To solve the problem of placing 4 balls of different colors into 4 boxes of the same colors such that no ball goes into the box of its own color, we can use the concept of derangements. A derangement is a permutation of elements such that none of the elements appear in their original position. ### Step-by-Step Solution: 1. **Identify the Problem**: We have 4 balls (let's say colors: Red, Blue, Green, Black) and 4 boxes (also colored Red, Blue, Green, Black).
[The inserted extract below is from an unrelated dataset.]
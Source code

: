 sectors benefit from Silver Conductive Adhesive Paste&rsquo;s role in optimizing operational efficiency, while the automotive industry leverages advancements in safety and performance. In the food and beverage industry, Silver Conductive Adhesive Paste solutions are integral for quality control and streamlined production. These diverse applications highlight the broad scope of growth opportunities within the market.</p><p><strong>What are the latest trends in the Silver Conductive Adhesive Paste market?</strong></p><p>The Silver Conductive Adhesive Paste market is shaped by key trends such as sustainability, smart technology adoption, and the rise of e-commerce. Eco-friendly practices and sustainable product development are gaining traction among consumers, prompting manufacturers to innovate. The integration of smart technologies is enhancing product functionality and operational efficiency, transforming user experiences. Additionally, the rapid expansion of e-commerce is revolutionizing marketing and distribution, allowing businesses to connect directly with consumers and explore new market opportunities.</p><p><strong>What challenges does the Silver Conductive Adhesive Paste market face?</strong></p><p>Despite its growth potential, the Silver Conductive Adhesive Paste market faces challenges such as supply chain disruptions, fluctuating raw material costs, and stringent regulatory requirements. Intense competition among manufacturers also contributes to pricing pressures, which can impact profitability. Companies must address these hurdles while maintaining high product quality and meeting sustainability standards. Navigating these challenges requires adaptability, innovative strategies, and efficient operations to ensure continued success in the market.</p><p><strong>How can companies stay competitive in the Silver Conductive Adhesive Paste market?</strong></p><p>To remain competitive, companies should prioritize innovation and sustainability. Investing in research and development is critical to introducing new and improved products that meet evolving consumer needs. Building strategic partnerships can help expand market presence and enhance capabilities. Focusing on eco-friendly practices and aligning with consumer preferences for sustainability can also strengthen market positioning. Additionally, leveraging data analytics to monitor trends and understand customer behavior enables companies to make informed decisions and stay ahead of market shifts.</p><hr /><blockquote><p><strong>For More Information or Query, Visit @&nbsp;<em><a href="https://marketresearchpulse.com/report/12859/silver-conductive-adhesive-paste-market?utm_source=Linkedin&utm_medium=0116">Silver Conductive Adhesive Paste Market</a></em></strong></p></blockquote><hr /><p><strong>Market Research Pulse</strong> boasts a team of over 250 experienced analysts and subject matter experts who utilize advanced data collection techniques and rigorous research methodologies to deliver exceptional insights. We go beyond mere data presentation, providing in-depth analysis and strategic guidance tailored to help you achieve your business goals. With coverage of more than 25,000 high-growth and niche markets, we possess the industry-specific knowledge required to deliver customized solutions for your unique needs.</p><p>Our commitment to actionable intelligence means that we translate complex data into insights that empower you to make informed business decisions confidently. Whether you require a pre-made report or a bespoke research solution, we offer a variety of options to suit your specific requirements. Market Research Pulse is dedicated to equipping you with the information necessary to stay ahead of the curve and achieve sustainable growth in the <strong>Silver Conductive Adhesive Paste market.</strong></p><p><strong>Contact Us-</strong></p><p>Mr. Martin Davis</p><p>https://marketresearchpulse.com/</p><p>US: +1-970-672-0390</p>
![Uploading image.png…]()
We need to find the number of ways to place the balls in the boxes such that no ball is placed in the box of the same color. 2. **Use the Derangement Formula**: The number of derangements (denoted as !n) of n items can be calculated using the formula: \[ !n = n! \sum_{i=0}^{n} \frac{(-1)^i}{i!} \] For our case, n = 4. 3. **Calculate 4!**: First, we calculate \(4!\): \[ 4! = 4 \times 3 \times 2 \times 1 = 24 \] 4. **Calculate the Summation**: - For \(i = 0\): \(\frac{(-1)^0}{0!} = 1\) - For \(i = 1\): \(\frac{(-1)^1}{1!} = -1\) - For \(i = 2\): \(\frac{(-1)^2}{2!} = \frac{1}{2}\) - For \(i = 3\): \(\frac{(-1)^3}{3!} = -\frac{1}{6}\) - For \(i = 4\): \(\frac{(-1)^4}{4!} = \frac{1}{24}\) Now, summing these values: \[ 1 - 1 + \frac{1}{2} - \frac{1}{6} + \frac{1}{24} \] To add these fractions, we find a common denominator (which is 24): - \(1 = \frac{24}{24}\) - \(-1 = -\frac{24}{24}\) - \(\frac{1}{2} = \frac{12}{24}\) - \(-\frac{1}{6} = -\frac{4}{24}\) - \(\frac{1}{24} = \frac{1}{24}\) Now summing: \[ \frac{24 - 24 + 12 - 4 + 1}{24} = \frac{9}{24} = \frac{3}{8} \] 5. **Calculate the Derangement**: Now, substituting back into the derangement formula: \[ !4 = 4! \times \frac{3}{8} = 24 \times \frac{3}{8} = 9 \] 6. **Final Answer**: Therefore, the number of ways to arrange the balls such that no ball is in the box of its own color is **9**.